Yes, but the moment battery charge will drop bellow 100%, charging will start, thus harming
Li-Ion cell capacity (which should be stored at ~40-45% charge).


----------



## fronclynne (Apr 7, 2010)

According to IBM docs (& I can't speak for anything else out there) their machine won't start charging again until the battery drops below 95%.


----------



## morbit (Apr 7, 2010)

That's good but my point is still valid.

Best solution is setting appropriate charging threshold as in IBM/Lenovo

(e.g. My laptop's battery is serving as UPS so I set max. charge as 43%)


----------



## swirling_vortex (Apr 7, 2010)

I still don't understand why you would want to do that. At least on the old Ni-Cads, if you only charged the battery to say, 50%, it would "remember" that limited capacity. I don't know how the lithium batteries behave, but I would imagine that over time, it would follow the same effect.

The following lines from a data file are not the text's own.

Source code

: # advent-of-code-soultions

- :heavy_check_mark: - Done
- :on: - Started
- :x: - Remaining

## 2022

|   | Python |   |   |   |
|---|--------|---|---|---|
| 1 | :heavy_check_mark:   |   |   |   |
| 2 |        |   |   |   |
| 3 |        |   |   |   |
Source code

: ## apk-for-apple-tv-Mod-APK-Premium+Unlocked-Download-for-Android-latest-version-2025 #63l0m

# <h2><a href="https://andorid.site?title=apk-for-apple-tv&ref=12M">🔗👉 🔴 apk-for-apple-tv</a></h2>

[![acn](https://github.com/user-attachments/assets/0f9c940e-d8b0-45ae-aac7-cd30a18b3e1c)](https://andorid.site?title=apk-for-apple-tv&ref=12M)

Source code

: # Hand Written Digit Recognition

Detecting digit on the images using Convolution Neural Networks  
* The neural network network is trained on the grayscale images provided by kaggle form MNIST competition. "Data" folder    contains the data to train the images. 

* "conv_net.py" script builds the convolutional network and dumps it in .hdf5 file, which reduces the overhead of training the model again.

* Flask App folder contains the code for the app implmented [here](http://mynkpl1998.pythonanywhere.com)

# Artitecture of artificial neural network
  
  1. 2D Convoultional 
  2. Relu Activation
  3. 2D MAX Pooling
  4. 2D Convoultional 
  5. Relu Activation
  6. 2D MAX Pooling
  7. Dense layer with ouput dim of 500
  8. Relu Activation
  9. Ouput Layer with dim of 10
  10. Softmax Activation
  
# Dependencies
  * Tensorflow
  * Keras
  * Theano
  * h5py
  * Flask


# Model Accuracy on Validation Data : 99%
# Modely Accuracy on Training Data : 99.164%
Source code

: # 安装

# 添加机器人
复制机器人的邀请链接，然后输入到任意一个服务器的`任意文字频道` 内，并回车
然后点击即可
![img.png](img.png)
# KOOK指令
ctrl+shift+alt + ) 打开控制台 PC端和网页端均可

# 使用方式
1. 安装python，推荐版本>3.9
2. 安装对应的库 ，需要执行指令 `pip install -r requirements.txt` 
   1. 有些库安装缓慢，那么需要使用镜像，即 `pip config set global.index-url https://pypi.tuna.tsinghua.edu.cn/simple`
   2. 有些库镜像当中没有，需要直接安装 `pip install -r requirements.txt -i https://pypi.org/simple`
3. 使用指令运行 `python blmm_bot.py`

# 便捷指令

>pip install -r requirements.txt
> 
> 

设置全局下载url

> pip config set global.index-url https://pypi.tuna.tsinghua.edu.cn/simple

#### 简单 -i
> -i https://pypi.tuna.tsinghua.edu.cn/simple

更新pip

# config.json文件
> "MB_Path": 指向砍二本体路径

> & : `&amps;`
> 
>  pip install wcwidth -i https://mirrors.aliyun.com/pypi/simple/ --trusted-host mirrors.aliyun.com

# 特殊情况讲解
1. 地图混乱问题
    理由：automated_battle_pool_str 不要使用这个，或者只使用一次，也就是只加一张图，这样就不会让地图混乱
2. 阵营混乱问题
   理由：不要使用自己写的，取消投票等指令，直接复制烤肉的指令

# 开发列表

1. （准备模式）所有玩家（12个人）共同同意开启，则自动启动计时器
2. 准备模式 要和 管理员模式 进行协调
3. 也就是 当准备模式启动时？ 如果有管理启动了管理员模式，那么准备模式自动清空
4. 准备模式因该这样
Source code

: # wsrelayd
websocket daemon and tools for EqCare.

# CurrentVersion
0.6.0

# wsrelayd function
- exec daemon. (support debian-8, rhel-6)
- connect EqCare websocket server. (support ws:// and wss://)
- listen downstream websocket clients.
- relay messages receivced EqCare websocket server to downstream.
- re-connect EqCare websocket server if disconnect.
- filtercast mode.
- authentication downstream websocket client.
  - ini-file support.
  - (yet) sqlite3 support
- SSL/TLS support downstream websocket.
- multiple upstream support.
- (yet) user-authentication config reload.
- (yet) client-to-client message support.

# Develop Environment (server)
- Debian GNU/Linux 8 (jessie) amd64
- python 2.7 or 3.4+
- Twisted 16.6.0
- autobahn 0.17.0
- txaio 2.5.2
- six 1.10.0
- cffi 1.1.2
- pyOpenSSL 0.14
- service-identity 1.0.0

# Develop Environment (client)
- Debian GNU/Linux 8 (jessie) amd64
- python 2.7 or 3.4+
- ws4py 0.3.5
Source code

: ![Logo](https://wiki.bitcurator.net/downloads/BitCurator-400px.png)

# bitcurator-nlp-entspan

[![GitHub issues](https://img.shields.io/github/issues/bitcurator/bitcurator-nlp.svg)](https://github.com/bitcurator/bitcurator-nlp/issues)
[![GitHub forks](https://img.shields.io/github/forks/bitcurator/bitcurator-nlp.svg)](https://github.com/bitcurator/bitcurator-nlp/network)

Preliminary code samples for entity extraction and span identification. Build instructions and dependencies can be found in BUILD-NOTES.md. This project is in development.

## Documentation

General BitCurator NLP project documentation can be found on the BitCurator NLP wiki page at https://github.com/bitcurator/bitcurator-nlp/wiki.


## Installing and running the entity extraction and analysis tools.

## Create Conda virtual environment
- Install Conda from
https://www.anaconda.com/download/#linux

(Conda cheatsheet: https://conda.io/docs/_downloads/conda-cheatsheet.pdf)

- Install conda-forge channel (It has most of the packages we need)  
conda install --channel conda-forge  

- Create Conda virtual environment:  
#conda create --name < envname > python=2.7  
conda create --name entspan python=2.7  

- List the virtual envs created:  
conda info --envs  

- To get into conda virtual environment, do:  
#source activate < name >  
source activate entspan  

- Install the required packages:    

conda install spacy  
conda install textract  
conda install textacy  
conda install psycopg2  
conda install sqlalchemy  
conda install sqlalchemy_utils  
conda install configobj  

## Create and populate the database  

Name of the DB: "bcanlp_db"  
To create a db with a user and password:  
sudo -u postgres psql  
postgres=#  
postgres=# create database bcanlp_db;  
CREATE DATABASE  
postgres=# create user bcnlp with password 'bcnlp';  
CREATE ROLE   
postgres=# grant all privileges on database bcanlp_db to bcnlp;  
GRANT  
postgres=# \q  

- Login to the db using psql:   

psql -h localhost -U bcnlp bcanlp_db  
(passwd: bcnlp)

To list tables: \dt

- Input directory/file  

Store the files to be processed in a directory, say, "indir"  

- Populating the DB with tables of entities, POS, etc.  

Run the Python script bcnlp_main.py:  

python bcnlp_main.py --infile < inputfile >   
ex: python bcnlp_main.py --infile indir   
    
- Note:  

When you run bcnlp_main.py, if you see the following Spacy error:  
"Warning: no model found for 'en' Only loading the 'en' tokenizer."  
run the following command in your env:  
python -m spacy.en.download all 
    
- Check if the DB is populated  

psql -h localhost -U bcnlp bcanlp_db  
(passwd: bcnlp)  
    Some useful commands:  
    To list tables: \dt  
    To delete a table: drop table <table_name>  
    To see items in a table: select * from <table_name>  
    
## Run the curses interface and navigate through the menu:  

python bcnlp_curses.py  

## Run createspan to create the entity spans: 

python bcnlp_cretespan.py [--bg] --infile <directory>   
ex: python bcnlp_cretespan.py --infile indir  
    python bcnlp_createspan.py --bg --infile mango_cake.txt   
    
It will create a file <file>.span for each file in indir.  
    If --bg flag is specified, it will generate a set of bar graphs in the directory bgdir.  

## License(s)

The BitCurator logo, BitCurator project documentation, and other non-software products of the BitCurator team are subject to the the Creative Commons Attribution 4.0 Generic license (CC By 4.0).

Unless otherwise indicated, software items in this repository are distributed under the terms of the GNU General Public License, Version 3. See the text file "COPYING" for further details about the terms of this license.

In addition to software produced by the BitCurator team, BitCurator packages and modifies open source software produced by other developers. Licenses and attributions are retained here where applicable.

I'd leave it alone or disconnect the battery if you're concerned about too much charging/discharging cycles.


----------



## morbit (Apr 7, 2010)

e.g. http://batteryuniversity.com/parttwo-34.htm

(I know, I know.. Battery university is quite a silly name.)


----------



## swirling_vortex (Apr 7, 2010)

morbit said:
			
		

> e.g. http://batteryuniversity.com/parttwo-34.htm
> 
> (I know, I know.. Battery university is quite a silly name.)


Heh, battery university. 

All it says is that for storage you should keep it at 40%. Otherwise, use partial discharges while you're using the battery.


----------



## morbit (Apr 7, 2010)

If I use mains always it's basically storage. Sure, I could just remove battery, but then I would lose "UPS".


----------



## swirling_vortex (Apr 7, 2010)

morbit said:
			
		

> If I use mains always it's basically storage. Sure, I could just remove battery, but then I would lose "UPS".


Ah, I see where you're getting at. Well, I don't know the answer.  Maybe you could do something with sysctls, but I don't know. I don't know if I could do it on Windows, let alone FreeBSD.


----------



## morbit (Apr 8, 2010)

tp_smapi or windows driver (hardware access, so once set it stays that way)

http://www.thinkwiki.org/wiki/Tp_smapi#Battery_charge_control_features


----------